29.3.11

Tip Highway

One of the things that struck me on the way back from camp was how meditative a car ride can be especially when you're a passenger and when you've taken the road many times. On a bypass (we were driving the Geelong bypass at the time) a lot of effort is made to erase the views between the suburbs and the highway. You are always looking at that same middle ground; grass, a fence, the occassional planting of shrubs as habitat for animals that will get run over on the highway eventually.

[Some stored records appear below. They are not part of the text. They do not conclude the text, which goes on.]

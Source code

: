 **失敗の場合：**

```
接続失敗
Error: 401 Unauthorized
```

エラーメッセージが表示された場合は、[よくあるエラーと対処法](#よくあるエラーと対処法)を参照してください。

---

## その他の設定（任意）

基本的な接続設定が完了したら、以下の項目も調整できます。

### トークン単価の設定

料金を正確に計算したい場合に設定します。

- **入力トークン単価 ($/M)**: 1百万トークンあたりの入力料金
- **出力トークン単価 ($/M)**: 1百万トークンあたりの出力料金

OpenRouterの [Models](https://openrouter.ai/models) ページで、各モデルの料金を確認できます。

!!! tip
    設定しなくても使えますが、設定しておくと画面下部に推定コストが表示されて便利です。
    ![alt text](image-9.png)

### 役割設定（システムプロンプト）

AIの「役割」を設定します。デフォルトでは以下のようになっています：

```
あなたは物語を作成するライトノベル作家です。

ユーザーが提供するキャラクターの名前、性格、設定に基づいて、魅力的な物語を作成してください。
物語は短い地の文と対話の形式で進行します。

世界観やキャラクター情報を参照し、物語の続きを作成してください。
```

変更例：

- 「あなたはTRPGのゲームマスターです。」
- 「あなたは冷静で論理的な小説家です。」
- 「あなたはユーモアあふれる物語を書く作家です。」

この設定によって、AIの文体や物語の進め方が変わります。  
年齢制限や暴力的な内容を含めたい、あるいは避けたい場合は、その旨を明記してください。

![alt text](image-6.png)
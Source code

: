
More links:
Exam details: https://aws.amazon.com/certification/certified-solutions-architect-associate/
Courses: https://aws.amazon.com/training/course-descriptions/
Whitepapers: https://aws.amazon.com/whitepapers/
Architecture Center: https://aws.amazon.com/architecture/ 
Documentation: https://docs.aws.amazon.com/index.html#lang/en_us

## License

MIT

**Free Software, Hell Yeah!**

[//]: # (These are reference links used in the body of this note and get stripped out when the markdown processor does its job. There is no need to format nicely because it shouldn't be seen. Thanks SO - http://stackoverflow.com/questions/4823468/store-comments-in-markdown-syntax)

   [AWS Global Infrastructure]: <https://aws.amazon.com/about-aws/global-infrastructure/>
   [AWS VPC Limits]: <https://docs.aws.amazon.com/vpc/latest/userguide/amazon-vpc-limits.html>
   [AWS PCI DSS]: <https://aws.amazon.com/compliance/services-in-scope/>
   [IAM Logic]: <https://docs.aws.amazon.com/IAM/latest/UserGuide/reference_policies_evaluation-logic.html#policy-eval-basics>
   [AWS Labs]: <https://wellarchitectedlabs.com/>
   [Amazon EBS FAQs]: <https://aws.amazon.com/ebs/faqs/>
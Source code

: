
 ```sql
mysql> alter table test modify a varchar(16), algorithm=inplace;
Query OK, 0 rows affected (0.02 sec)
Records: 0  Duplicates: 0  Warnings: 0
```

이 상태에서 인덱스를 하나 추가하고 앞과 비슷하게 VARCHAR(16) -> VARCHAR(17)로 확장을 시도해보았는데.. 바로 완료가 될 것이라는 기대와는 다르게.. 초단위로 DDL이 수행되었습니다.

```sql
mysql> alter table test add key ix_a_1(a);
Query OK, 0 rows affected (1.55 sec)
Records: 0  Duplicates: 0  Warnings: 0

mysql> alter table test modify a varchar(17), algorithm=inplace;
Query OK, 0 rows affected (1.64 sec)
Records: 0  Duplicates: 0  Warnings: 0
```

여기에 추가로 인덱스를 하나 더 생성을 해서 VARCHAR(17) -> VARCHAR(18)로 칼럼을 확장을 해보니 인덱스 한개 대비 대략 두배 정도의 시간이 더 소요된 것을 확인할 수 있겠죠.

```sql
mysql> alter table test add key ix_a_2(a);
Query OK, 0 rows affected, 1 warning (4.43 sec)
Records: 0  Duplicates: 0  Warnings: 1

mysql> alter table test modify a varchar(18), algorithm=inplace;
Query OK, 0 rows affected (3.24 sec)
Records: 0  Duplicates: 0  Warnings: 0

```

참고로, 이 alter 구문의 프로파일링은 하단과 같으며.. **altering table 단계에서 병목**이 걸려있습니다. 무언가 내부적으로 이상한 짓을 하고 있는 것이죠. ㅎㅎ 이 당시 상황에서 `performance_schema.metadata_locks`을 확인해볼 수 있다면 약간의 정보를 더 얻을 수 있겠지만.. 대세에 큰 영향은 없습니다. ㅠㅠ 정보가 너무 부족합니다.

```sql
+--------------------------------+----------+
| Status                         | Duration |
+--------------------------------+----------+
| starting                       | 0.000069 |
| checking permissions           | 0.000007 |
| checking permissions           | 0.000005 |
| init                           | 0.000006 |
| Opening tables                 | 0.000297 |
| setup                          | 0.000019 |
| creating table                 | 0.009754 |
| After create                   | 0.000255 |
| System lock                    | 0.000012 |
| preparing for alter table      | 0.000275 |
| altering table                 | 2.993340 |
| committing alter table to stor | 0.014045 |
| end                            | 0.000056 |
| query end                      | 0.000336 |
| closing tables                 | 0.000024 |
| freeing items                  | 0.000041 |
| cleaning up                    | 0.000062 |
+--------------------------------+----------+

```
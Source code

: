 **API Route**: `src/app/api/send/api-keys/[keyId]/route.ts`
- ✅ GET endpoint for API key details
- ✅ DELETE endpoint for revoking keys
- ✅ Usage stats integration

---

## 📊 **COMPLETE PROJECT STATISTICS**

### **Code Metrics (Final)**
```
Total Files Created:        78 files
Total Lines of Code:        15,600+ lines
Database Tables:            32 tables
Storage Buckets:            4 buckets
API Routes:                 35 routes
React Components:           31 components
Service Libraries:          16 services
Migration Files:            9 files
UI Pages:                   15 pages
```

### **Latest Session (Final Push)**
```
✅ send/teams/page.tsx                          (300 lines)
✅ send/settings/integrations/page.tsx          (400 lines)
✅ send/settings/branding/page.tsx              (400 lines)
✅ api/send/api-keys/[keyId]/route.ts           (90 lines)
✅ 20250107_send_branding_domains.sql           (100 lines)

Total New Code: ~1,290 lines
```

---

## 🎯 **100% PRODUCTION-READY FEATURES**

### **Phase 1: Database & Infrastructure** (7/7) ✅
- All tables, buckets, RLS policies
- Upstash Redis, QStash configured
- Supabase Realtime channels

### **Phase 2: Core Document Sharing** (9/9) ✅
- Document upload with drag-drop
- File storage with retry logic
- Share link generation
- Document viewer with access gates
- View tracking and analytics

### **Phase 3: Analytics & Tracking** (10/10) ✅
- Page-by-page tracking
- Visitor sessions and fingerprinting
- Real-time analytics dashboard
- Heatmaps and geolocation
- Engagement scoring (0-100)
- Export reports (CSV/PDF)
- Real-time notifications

There's a lot you can read into that view but I started to think about how it could be used differently. Passengers are a captive audience and these more enclosed bypass areas set up a kind of animation space. As you don't want anything too disrupting for the driver, I thought of a repetitive image that the passenger could contemplate on their journey.


The Rubbish Highway

Utilising the accessibility of the highway (and the fact that it is already often used as a dumping ground) the highway edge could become a linnear rubbish tip, giving users the opportunity to contemplate their waste and the drawing links to the car as a polluter, albeit an invisible one.

I found this idea expanded on by Lee Rozelle in this article
 Rozelle, L. RESURVEYING DELILLO'S "WHITE SPACE ON MAP": LIMINALITY AND COMMUNITAS IN UNDERWORLD Studies in the NovelWinter2010, Vol. 42 Issue 4, p443-452


In our desire to distance ourselves from our waste, Nick and Brian suggest, we project our landfills and toxic sites to the margins of perceptibility, urgently seeking to affirm fixed categories of environment, home, community, and body. But the refuse out there was once a part of us. The landfill, like the test site, is a locus where a culture's incomplete and misspent past is interred, to be fortes that "it's the kind of human junk that deepens the landscape...the soul of wilderness signed by men and women passing through" (460).